How to Leverage Low Energy Into High Returns

Despite my best intentions or repeated urgings, sometimes I just don't have the energy to work on my most passionate projects. The things I do that add value to my life are not necessarily the easiest of activities. Writing blog posts, editing and analyzing game film, planning practices, and researching teaching/coaching strategies takes a lot of effort and I can generally only do them well when I have a lot of energy. It would be naive of me to expect my energy levels to always be high. However, it would be equally naive of me to forego doing anything productive just because I'm not at 100% energy level.

First of all, I would like to preface this entire article by reminding everyone (including myself) that sometimes low energy is a sign of needing a break.
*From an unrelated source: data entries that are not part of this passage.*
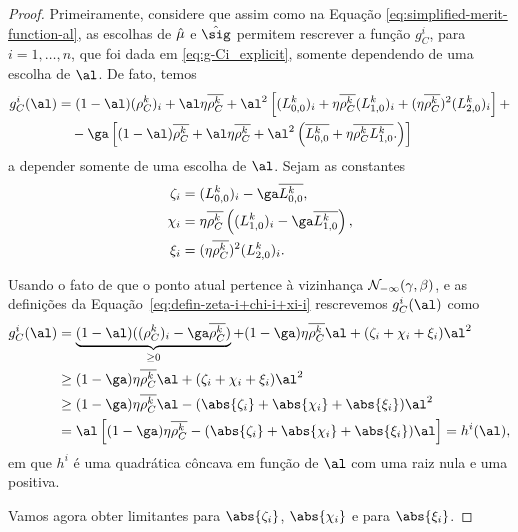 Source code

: \begin{proof}
 Primeiramente, considere que  assim como na Equação \eqref{eq:simplified-merit-function-al}, as escolhas de $\hat{\mu}$ e $\nextsig$ permitem rescrever a função $g_C^i $, para $i=1,\ldots,n$, que foi dada em \eqref{eq:g-Ci_explicit}, somente dependendo de uma escolha de $\al$. De fato, temos
\[
\begin{aligned}
{g}_C^i (\al)				& = (1-\al)(\rho_C^k )_i+ \al\eta\rhoCkb + \al^2\left[(L_{0,0}^{k})_i + \eta\rhoCkb  ({L_{1,0}^{k}})_i 
				+ (\eta\rhoCkb )^2(L_{2,0}^{k})_i \right]  + \\
				& \quad -\ga\left[  (1-\al)\rhoCkb  + \al\eta\rhoCkb  + \al^2\left(\dbvec{L_{0,0}^{k}} + \eta\rhoCkb  \dbvec{L_{1,0}^{k}}.
\right)  \right]
\end{aligned}
\]
a depender somente de uma escolha de $\al$.
Sejam as constantes
\begin{equation}
\label{eq:defin-zeta-i+chi-i+xi-i}
	\begin{aligned}
\zeta_i & = (L_{0,0}^{k})_i - \ga \dbvec{L_{0,0}^{k}}, \\
\chi_i  & = \eta\rhoCkb  \left( ({L_{1,0}^{k}})_i - \ga\dbvec{L_{1,0}^{k}} \right),   \\
\xi_i	& =  (\eta\rhoCkb )^2(L_{2,0}^{k})_i . \\ 	
\end{aligned}
\end{equation}



Usando o fato de que o ponto atual pertence à vizinhança $\mathcal{N}_{-\infty}(\gamma,\beta)$, e as definições da Equação~\eqref{eq:defin-zeta-i+chi-i+xi-i} rescrevemos  $g_C^i(\al) $ como
\[
\begin{aligned}
	g_C^i (\al) & = \underbrace{(1-\al)((\rho_C^k )_i - \ga\rhoCkb )}_{\geq 0}  + (1-\ga)\eta\rhoCkb  \al+  (\zeta_i + 				\chi_i + \xi_i)\al^2  \\
				& \geq (1-\ga)\eta\rhoCkb  \al +  (\zeta_i + 				\chi_i + \xi_i)\al^2 \\ 
				& \geq (1-\ga)\eta\rhoCkb  \al -  (\abs{\zeta_i} + \abs{\chi_i} + \abs{\xi_i})\al^2 \\
				& = \al \left[	(1-\ga)\eta\rhoCkb   -  (\abs{\zeta_i} + \abs{\chi_i} + \abs{\xi_i})\al	\right] = h^i(\al),
\end{aligned}
\]
em que $h^i$ é uma quadrática côncava em função de $\al$ com uma raiz nula e uma positiva. 


Vamos agora obter limitantes para $\abs{\zeta_i}$, $ \abs{\chi_i}$ e para  $\abs{\xi_i}$.


\end{proof}
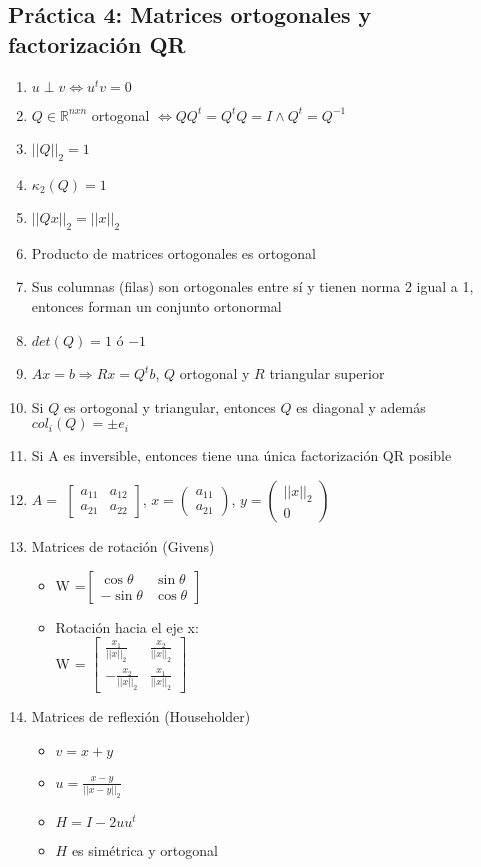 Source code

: \subsection*{Práctica 4: Matrices ortogonales y factorización QR}
\begin{enumerate}
    \item $u \perp v \iff u^tv=0$
    \item $Q \in \mathbb{R}^{nxn}$ ortogonal $\iff QQ^t=Q^tQ=I \land Q^t=Q^{-1}$
    \item $||Q||_2 = 1$
    \item $\kappa_2(Q) = 1$
    \item $||Qx||_2=||x||_2$
    \item Producto de matrices ortogonales es ortogonal
    \item Sus columnas (filas) son ortogonales entre sí y tienen norma 2 igual a 1, entonces forman un conjunto ortonormal
    \item $det(Q)= 1$ ó $-1$
    \item $Ax=b \Rightarrow Rx=Q^tb$,  $Q$ ortogonal y $R$ triangular superior
    \item Si $Q$ es ortogonal y triangular, entonces $Q$ es diagonal y además $col_i(Q)=\pm e_i$
    \item Si A es inversible, entonces tiene una única factorización QR posible
    \item $A =$ $ \begin{bmatrix}
a_{11} & a_{12} \\
a_{21} & a_{22} 
\end{bmatrix}  $, $x = \begin{pmatrix}
a_{11} \\
a_{21} 
\end{pmatrix}$, $y =  \begin{pmatrix}
||x||_2 \\
0 
\end{pmatrix}  $
    \item Matrices de rotación (Givens)
    \begin{itemize}
        \item W =$ \begin{bmatrix}
\cos{\theta} & \sin{\theta} \\
-\sin{\theta} & \cos{\theta} 
\end{bmatrix}  $
        \item Rotación hacia el eje x:\\
        W = $ \begin{bmatrix}
\frac{x_1}{||x||_2} & \frac{x_2}{||x||_2} \\
-\frac{x_2}{||x||_2} & \frac{x_1}{||x||_2} 
\end{bmatrix}  $
    \end{itemize}
    \item Matrices de reflexión (Householder)
    \begin{itemize}
        \item $v = x + y$
        \item $u = \frac{x-y}{||x-y||_2}$
        \item $H = I - 2uu^t$
        \item $H$ es simétrica y ortogonal
    \end{itemize}
\end{enumerate} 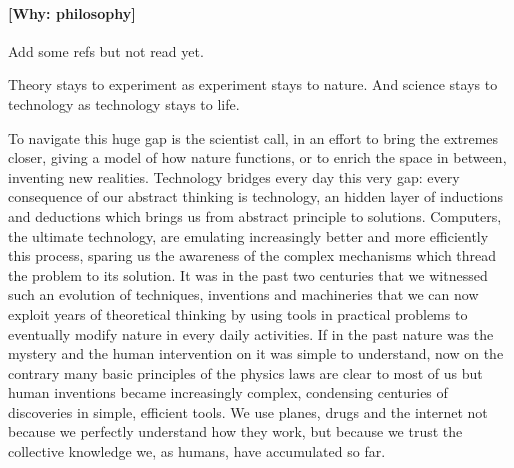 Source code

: \documentclass[a4paper,11pt]{extreport}
\begin{document}



\paragraph{[Why: philosophy]} Add some refs but not read yet.

Theory stays to experiment as experiment stays to nature. And science stays to technology as technology stays to life.

To navigate this huge gap is the scientist call, in an effort to bring the extremes closer, giving a model of how nature functions, or to enrich the space in between, inventing new realities. Technology bridges every day this very gap: every consequence of our abstract thinking is technology, an hidden layer of inductions and deductions which brings us from abstract principle to solutions. Computers, the ultimate technology, are emulating increasingly better and more efficiently this process, sparing us the awareness of the complex mechanisms which thread the problem to its solution. It was in the past two centuries that we witnessed such an evolution of techniques, inventions and machineries that we can now exploit years of theoretical thinking by using tools in practical problems to eventually modify nature in every daily activities. If in the past nature was the mystery and the human intervention on it was simple to understand, now on the contrary many basic principles of the physics laws are clear to most of us but human inventions became increasingly complex, condensing centuries of discoveries in simple, efficient tools. We use planes, drugs and the internet not because we perfectly understand how they work, but because we trust the collective knowledge we, as humans, have accumulated so far.
\end{document}
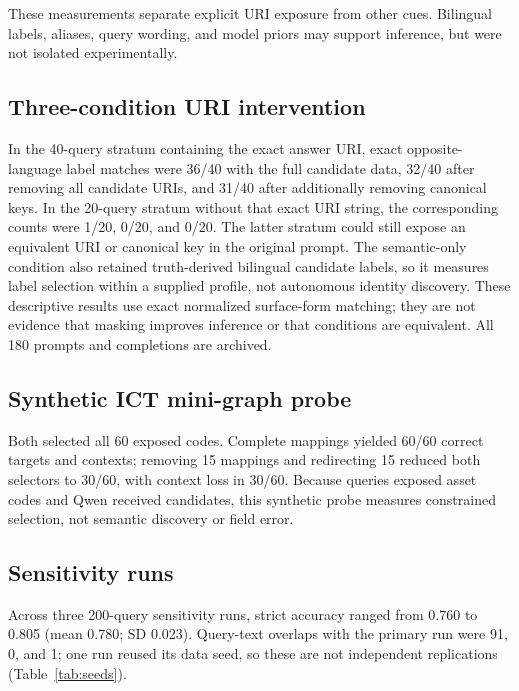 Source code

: \documentclass[a4paper,fleqn]{cas-dc}
\begin{document}
These measurements separate explicit URI exposure from other cues. Bilingual labels, aliases, query wording, and model priors may support inference, but were not isolated experimentally.

\begin{table}[t]
\centering\small

\caption{Primary results stratified by the exact answer-bearing URI string in the reconstructed prompt. URI absence does not imply absence of counterpart identifiers or other identity cues. Intervals are two-sided 95\% exact binomial intervals for strict accuracy. Two-hop work URIs are traversal targets, so exposure is not defined for that family.}
\label{tab:probe}
\end{table}

\subsection{Three-condition URI intervention}
In the 40-query stratum containing the exact answer URI, exact opposite-language label matches were 36/40 with the full candidate data, 32/40 after removing all candidate URIs, and 31/40 after additionally removing canonical keys. In the 20-query stratum without that exact URI string, the corresponding counts were 1/20, 0/20, and 0/20. The latter stratum could still expose an equivalent URI or canonical key in the original prompt. The semantic-only condition also retained truth-derived bilingual candidate labels, so it measures label selection within a supplied profile, not autonomous identity discovery. These descriptive results use exact normalized surface-form matching; they are not evidence that masking improves inference or that conditions are equivalent. All 180 prompts and completions are archived.

\subsection{Synthetic ICT mini-graph probe}
Both selected all 60 exposed codes. Complete mappings yielded 60/60 correct targets and contexts; removing 15 mappings and redirecting 15 reduced both selectors to 30/60, with context loss in 30/60. Because queries exposed asset codes and Qwen received candidates, this synthetic probe measures constrained selection, not semantic discovery or field error.

\subsection{Sensitivity runs}
Across three 200-query sensitivity runs, strict accuracy ranged from 0.760 to 0.805 (mean 0.780; SD 0.023). Query-text overlaps with the primary run were 91, 0, and 1; one run reused its data seed, so these are not independent replications (Table~\ref{tab:seeds}).
\end{document}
I'm talking about more than a get-up-and-walk-around-for-ten-minutes break. If you are experiencing recurring low energy levels that you can't seem to shake, consider spending a significant amount of time (at least an entire day) recharging your mental and physical batteries. It may not feel like it at the time, but allowing yourself time to regroup and refocus can be much more productive in the long run than slogging through fatigue.

Assuming your low energy isn't a sign of needing a more serious break, it is possible to utilize it and remain productive. Regardless of my passion, I will always have certain administrative tasks to take care of. Responding to certain email, tracking my finances, paying bills and cleaning my living space are all activities that need to be done. Luckily, they don't require much, if any, brainpower or energy to undertake. I like to save these tasks and batch them together for times of low energy. I'm not about to waste my valuables state of high-energy on doing dishes or inputting receipts.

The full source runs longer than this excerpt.